Javier Galindo
Javier Galindo

Reputation: 39

Why is this BeautifulSoup code outputting "None"?

import urllib2
from BeautifulSoup import BeautifulSoup

contenturl = "http://espnfc.com/tables/_/league/esp.1/spanish-la-liga?cc=5901"
soup = BeautifulSoup(urllib2.urlopen(contenturl).read())

table = soup.find('div id', attrs={'class': 'content'})

rows = soup.findAll('tr')
for tr in rows:
    cols = tr.findAll('td')
    for td in cols:
        text = td.find(text=True)
        print text,  
    print

and I get: (note this is only a little bit of what I was looking for, which are standings for a soccer league)

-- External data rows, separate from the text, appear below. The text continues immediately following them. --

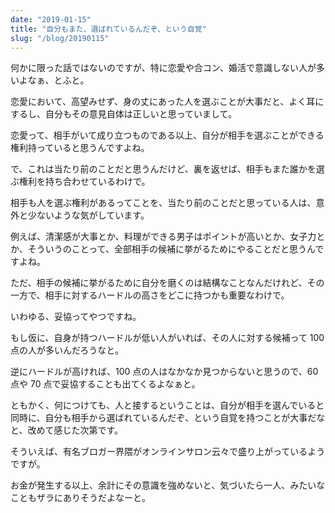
```yaml
---
date: "2019-01-15"
title: "自分もまた、選ばれているんだぞ、という自覚"
slug: "/blog/20190115"
---
```


何かに限った話ではないのですが、特に恋愛や合コン、婚活で意識しない人が多いよなぁ、とふと。

恋愛において、高望みせず、身の丈にあった人を選ぶことが大事だと、よく耳にするし、自分もその意見自体は正しいと思っていまして。

恋愛って、相手がいて成り立つものである以上、自分が相手を選ぶことができる権利持っていると思うんですよね。

で、これは当たり前のことだと思うんだけど、裏を返せば、相手もまた誰かを選ぶ権利を持ち合わせているわけで。

相手も人を選ぶ権利があるってことを、当たり前のことだと思っている人は、意外と少ないような気がしています。

例えば、清潔感が大事とか、料理ができる男子はポイントが高いとか、女子力とか、そういうのことって、全部相手の候補に挙がるためにやることだと思うんですよね。

ただ、相手の候補に挙がるために自分を磨くのは結構なことなんだけれど、その一方で、相手に対するハードルの高さをどこに持つかも重要なわけで。

いわゆる、妥協ってやつですね。

もし仮に、自身が持つハードルが低い人がいれば、その人に対する候補って 100 点の人が多いんだろうなと。

逆にハードルが高ければ、100 点の人はなかなか見つからないと思うので、60 点や 70 点で妥協することも出てくるよなぁと。

ともかく、何につけても、人と接するということは、自分が相手を選んでいると同時に、自分も相手から選ばれているんだぞ、という自覚を持つことが大事だなと、改めて感じた次第です。

そういえば、有名ブロガー界隈がオンラインサロン云々で盛り上がっているようですが。

お金が発生する以上、余計にその意識を強めないと、気づいたら一人、みたいなこともザラにありそうだよなーと。
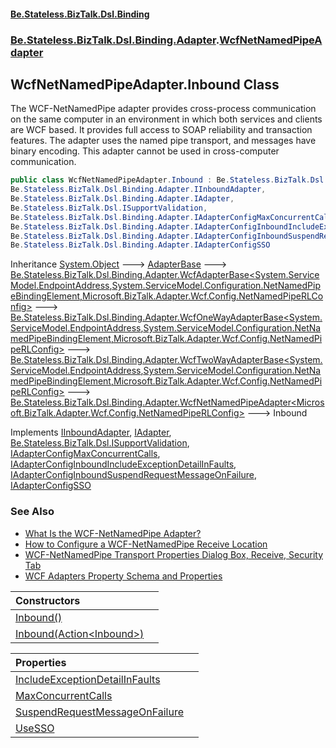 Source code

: #### [Be.Stateless.BizTalk.Dsl.Binding](README.md 'README')
### [Be.Stateless.BizTalk.Dsl.Binding.Adapter](Be.Stateless.BizTalk.Dsl.Binding.Adapter.md 'Be.Stateless.BizTalk.Dsl.Binding.Adapter').[WcfNetNamedPipeAdapter](WcfNetNamedPipeAdapter.md 'Be.Stateless.BizTalk.Dsl.Binding.Adapter.WcfNetNamedPipeAdapter')

## WcfNetNamedPipeAdapter.Inbound Class

The WCF-NetNamedPipe adapter provides cross-process communication on the same computer in an environment in which
both services and clients are WCF based. It provides full access to SOAP reliability and transaction features. The
adapter uses the named pipe transport, and messages have binary encoding. This adapter cannot be used in
cross-computer communication.

```csharp
public class WcfNetNamedPipeAdapter.Inbound : Be.Stateless.BizTalk.Dsl.Binding.Adapter.WcfNetNamedPipeAdapter<Microsoft.BizTalk.Adapter.Wcf.Config.NetNamedPipeRLConfig>,
Be.Stateless.BizTalk.Dsl.Binding.Adapter.IInboundAdapter,
Be.Stateless.BizTalk.Dsl.Binding.Adapter.IAdapter,
Be.Stateless.BizTalk.Dsl.ISupportValidation,
Be.Stateless.BizTalk.Dsl.Binding.Adapter.IAdapterConfigMaxConcurrentCalls,
Be.Stateless.BizTalk.Dsl.Binding.Adapter.IAdapterConfigInboundIncludeExceptionDetailInFaults,
Be.Stateless.BizTalk.Dsl.Binding.Adapter.IAdapterConfigInboundSuspendRequestMessageOnFailure,
Be.Stateless.BizTalk.Dsl.Binding.Adapter.IAdapterConfigSSO
```

Inheritance [System.Object](https://docs.microsoft.com/en-us/dotnet/api/System.Object 'System.Object') &#129106; [AdapterBase](AdapterBase.md 'Be.Stateless.BizTalk.Dsl.Binding.Adapter.AdapterBase') &#129106; [Be.Stateless.BizTalk.Dsl.Binding.Adapter.WcfAdapterBase&lt;](WcfAdapterBase_TAddress,TBinding,TConfig_.md 'Be.Stateless.BizTalk.Dsl.Binding.Adapter.WcfAdapterBase<TAddress,TBinding,TConfig>')[System.ServiceModel.EndpointAddress](https://docs.microsoft.com/en-us/dotnet/api/System.ServiceModel.EndpointAddress 'System.ServiceModel.EndpointAddress')[,](WcfAdapterBase_TAddress,TBinding,TConfig_.md 'Be.Stateless.BizTalk.Dsl.Binding.Adapter.WcfAdapterBase<TAddress,TBinding,TConfig>')[System.ServiceModel.Configuration.NetNamedPipeBindingElement](https://docs.microsoft.com/en-us/dotnet/api/System.ServiceModel.Configuration.NetNamedPipeBindingElement 'System.ServiceModel.Configuration.NetNamedPipeBindingElement')[,](WcfAdapterBase_TAddress,TBinding,TConfig_.md 'Be.Stateless.BizTalk.Dsl.Binding.Adapter.WcfAdapterBase<TAddress,TBinding,TConfig>')[Microsoft.BizTalk.Adapter.Wcf.Config.NetNamedPipeRLConfig](https://docs.microsoft.com/en-us/dotnet/api/Microsoft.BizTalk.Adapter.Wcf.Config.NetNamedPipeRLConfig 'Microsoft.BizTalk.Adapter.Wcf.Config.NetNamedPipeRLConfig')[&gt;](WcfAdapterBase_TAddress,TBinding,TConfig_.md 'Be.Stateless.BizTalk.Dsl.Binding.Adapter.WcfAdapterBase<TAddress,TBinding,TConfig>') &#129106; [Be.Stateless.BizTalk.Dsl.Binding.Adapter.WcfOneWayAdapterBase&lt;](WcfOneWayAdapterBase_TAddress,TBinding,TConfig_.md 'Be.Stateless.BizTalk.Dsl.Binding.Adapter.WcfOneWayAdapterBase<TAddress,TBinding,TConfig>')[System.ServiceModel.EndpointAddress](https://docs.microsoft.com/en-us/dotnet/api/System.ServiceModel.EndpointAddress 'System.ServiceModel.EndpointAddress')[,](WcfOneWayAdapterBase_TAddress,TBinding,TConfig_.md 'Be.Stateless.BizTalk.Dsl.Binding.Adapter.WcfOneWayAdapterBase<TAddress,TBinding,TConfig>')[System.ServiceModel.Configuration.NetNamedPipeBindingElement](https://docs.microsoft.com/en-us/dotnet/api/System.ServiceModel.Configuration.NetNamedPipeBindingElement 'System.ServiceModel.Configuration.NetNamedPipeBindingElement')[,](WcfOneWayAdapterBase_TAddress,TBinding,TConfig_.md 'Be.Stateless.BizTalk.Dsl.Binding.Adapter.WcfOneWayAdapterBase<TAddress,TBinding,TConfig>')[Microsoft.BizTalk.Adapter.Wcf.Config.NetNamedPipeRLConfig](https://docs.microsoft.com/en-us/dotnet/api/Microsoft.BizTalk.Adapter.Wcf.Config.NetNamedPipeRLConfig 'Microsoft.BizTalk.Adapter.Wcf.Config.NetNamedPipeRLConfig')[&gt;](WcfOneWayAdapterBase_TAddress,TBinding,TConfig_.md 'Be.Stateless.BizTalk.Dsl.Binding.Adapter.WcfOneWayAdapterBase<TAddress,TBinding,TConfig>') &#129106; [Be.Stateless.BizTalk.Dsl.Binding.Adapter.WcfTwoWayAdapterBase&lt;](WcfTwoWayAdapterBase_TAddress,TBinding,TConfig_.md 'Be.Stateless.BizTalk.Dsl.Binding.Adapter.WcfTwoWayAdapterBase<TAddress,TBinding,TConfig>')[System.ServiceModel.EndpointAddress](https://docs.microsoft.com/en-us/dotnet/api/System.ServiceModel.EndpointAddress 'System.ServiceModel.EndpointAddress')[,](WcfTwoWayAdapterBase_TAddress,TBinding,TConfig_.md 'Be.Stateless.BizTalk.Dsl.Binding.Adapter.WcfTwoWayAdapterBase<TAddress,TBinding,TConfig>')[System.ServiceModel.Configuration.NetNamedPipeBindingElement](https://docs.microsoft.com/en-us/dotnet/api/System.ServiceModel.Configuration.NetNamedPipeBindingElement 'System.ServiceModel.Configuration.NetNamedPipeBindingElement')[,](WcfTwoWayAdapterBase_TAddress,TBinding,TConfig_.md 'Be.Stateless.BizTalk.Dsl.Binding.Adapter.WcfTwoWayAdapterBase<TAddress,TBinding,TConfig>')[Microsoft.BizTalk.Adapter.Wcf.Config.NetNamedPipeRLConfig](https://docs.microsoft.com/en-us/dotnet/api/Microsoft.BizTalk.Adapter.Wcf.Config.NetNamedPipeRLConfig 'Microsoft.BizTalk.Adapter.Wcf.Config.NetNamedPipeRLConfig')[&gt;](WcfTwoWayAdapterBase_TAddress,TBinding,TConfig_.md 'Be.Stateless.BizTalk.Dsl.Binding.Adapter.WcfTwoWayAdapterBase<TAddress,TBinding,TConfig>') &#129106; [Be.Stateless.BizTalk.Dsl.Binding.Adapter.WcfNetNamedPipeAdapter&lt;](WcfNetNamedPipeAdapter_TConfig_.md 'Be.Stateless.BizTalk.Dsl.Binding.Adapter.WcfNetNamedPipeAdapter<TConfig>')[Microsoft.BizTalk.Adapter.Wcf.Config.NetNamedPipeRLConfig](https://docs.microsoft.com/en-us/dotnet/api/Microsoft.BizTalk.Adapter.Wcf.Config.NetNamedPipeRLConfig 'Microsoft.BizTalk.Adapter.Wcf.Config.NetNamedPipeRLConfig')[&gt;](WcfNetNamedPipeAdapter_TConfig_.md 'Be.Stateless.BizTalk.Dsl.Binding.Adapter.WcfNetNamedPipeAdapter<TConfig>') &#129106; Inbound

Implements [IInboundAdapter](IInboundAdapter.md 'Be.Stateless.BizTalk.Dsl.Binding.Adapter.IInboundAdapter'), [IAdapter](IAdapter.md 'Be.Stateless.BizTalk.Dsl.Binding.Adapter.IAdapter'), [Be.Stateless.BizTalk.Dsl.ISupportValidation](https://docs.microsoft.com/en-us/dotnet/api/Be.Stateless.BizTalk.Dsl.ISupportValidation 'Be.Stateless.BizTalk.Dsl.ISupportValidation'), [IAdapterConfigMaxConcurrentCalls](IAdapterConfigMaxConcurrentCalls.md 'Be.Stateless.BizTalk.Dsl.Binding.Adapter.IAdapterConfigMaxConcurrentCalls'), [IAdapterConfigInboundIncludeExceptionDetailInFaults](IAdapterConfigInboundIncludeExceptionDetailInFaults.md 'Be.Stateless.BizTalk.Dsl.Binding.Adapter.IAdapterConfigInboundIncludeExceptionDetailInFaults'), [IAdapterConfigInboundSuspendRequestMessageOnFailure](IAdapterConfigInboundSuspendRequestMessageOnFailure.md 'Be.Stateless.BizTalk.Dsl.Binding.Adapter.IAdapterConfigInboundSuspendRequestMessageOnFailure'), [IAdapterConfigSSO](IAdapterConfigSSO.md 'Be.Stateless.BizTalk.Dsl.Binding.Adapter.IAdapterConfigSSO')

### See Also
- [What Is the WCF-NetNamedPipe Adapter?](https://docs.microsoft.com/en-us/biztalk/core/what-is-the-wcf-netnamedpipe-adapter 'https://docs.microsoft.com/en-us/biztalk/core/what-is-the-wcf-netnamedpipe-adapter')
- [How to Configure a WCF-NetNamedPipe Receive Location](https://docs.microsoft.com/en-us/biztalk/core/how-to-configure-a-wcf-netnamedpipe-receive-location 'https://docs.microsoft.com/en-us/biztalk/core/how-to-configure-a-wcf-netnamedpipe-receive-location')
- [WCF-NetNamedPipe Transport Properties Dialog Box, Receive, Security Tab](https://docs.microsoft.com/en-us/biztalk/core/technical-reference/wcf-netnamedpipe-transport-properties-dialog-box-receive-security-tab 'https://docs.microsoft.com/en-us/biztalk/core/technical-reference/wcf-netnamedpipe-transport-properties-dialog-box-receive-security-tab')
- [WCF
            Adapters Property Schema and Properties](https://docs.microsoft.com/en-us/biztalk/core/wcf-adapters-property-schema-and-properties 'https://docs.microsoft.com/en-us/biztalk/core/wcf-adapters-property-schema-and-properties')

| Constructors | |
| :--- | :--- |
| [Inbound()](WcfNetNamedPipeAdapter.Inbound.Inbound().md 'Be.Stateless.BizTalk.Dsl.Binding.Adapter.WcfNetNamedPipeAdapter.Inbound.Inbound()') | |
| [Inbound(Action&lt;Inbound&gt;)](WcfNetNamedPipeAdapter.Inbound.Inbound(Action_Inbound_).md 'Be.Stateless.BizTalk.Dsl.Binding.Adapter.WcfNetNamedPipeAdapter.Inbound.Inbound(System.Action<Be.Stateless.BizTalk.Dsl.Binding.Adapter.WcfNetNamedPipeAdapter.Inbound>)') | |

| Properties | |
| :--- | :--- |
| [IncludeExceptionDetailInFaults](WcfNetNamedPipeAdapter.Inbound.IncludeExceptionDetailInFaults.md 'Be.Stateless.BizTalk.Dsl.Binding.Adapter.WcfNetNamedPipeAdapter.Inbound.IncludeExceptionDetailInFaults') | |
| [MaxConcurrentCalls](WcfNetNamedPipeAdapter.Inbound.MaxConcurrentCalls.md 'Be.Stateless.BizTalk.Dsl.Binding.Adapter.WcfNetNamedPipeAdapter.Inbound.MaxConcurrentCalls') | |
| [SuspendRequestMessageOnFailure](WcfNetNamedPipeAdapter.Inbound.SuspendRequestMessageOnFailure.md 'Be.Stateless.BizTalk.Dsl.Binding.Adapter.WcfNetNamedPipeAdapter.Inbound.SuspendRequestMessageOnFailure') | |
| [UseSSO](WcfNetNamedPipeAdapter.Inbound.UseSSO.md 'Be.Stateless.BizTalk.Dsl.Binding.Adapter.WcfNetNamedPipeAdapter.Inbound.UseSSO') | |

  Overall None Home None Away None  
POS None TEAM P W D L F A None W D L F A None W D L F A None GD Pts
1 
Barcelona 38 32 4 2 115 40 None 18 1 0 63 15 None 14 3 

My question is, Why is there a "None" after every word? Is there a way I can make it stop doing that?

Upvotes: 1

Views: 191

Answers (2)

Serial
Serial

Reputation: 8043

The None happen when an element has multiple children like it says in The Docs

the easiest way to get rid of theNone is like this:

for tr in rows:
    cols = tr.findAll('td')
    for td in cols:
        text = td.find(text=True)
        if text is not None:
            print text,  
    print  

that will check if text = None and if it is it wont print it

Upvotes: 0

TerryA
TerryA

Reputation: 59984

If you notice on the website, there are spaces between some info, and this is included in each td.

You may notice that all the spaces have a width. So, you can do this:

cols = tr.findAll('td', width=None)

If you decide to swap to BeautifulSoup 4 at any stage, use:

cols = tr.findAll('td', width=False)

Upvotes: 1

Related Questions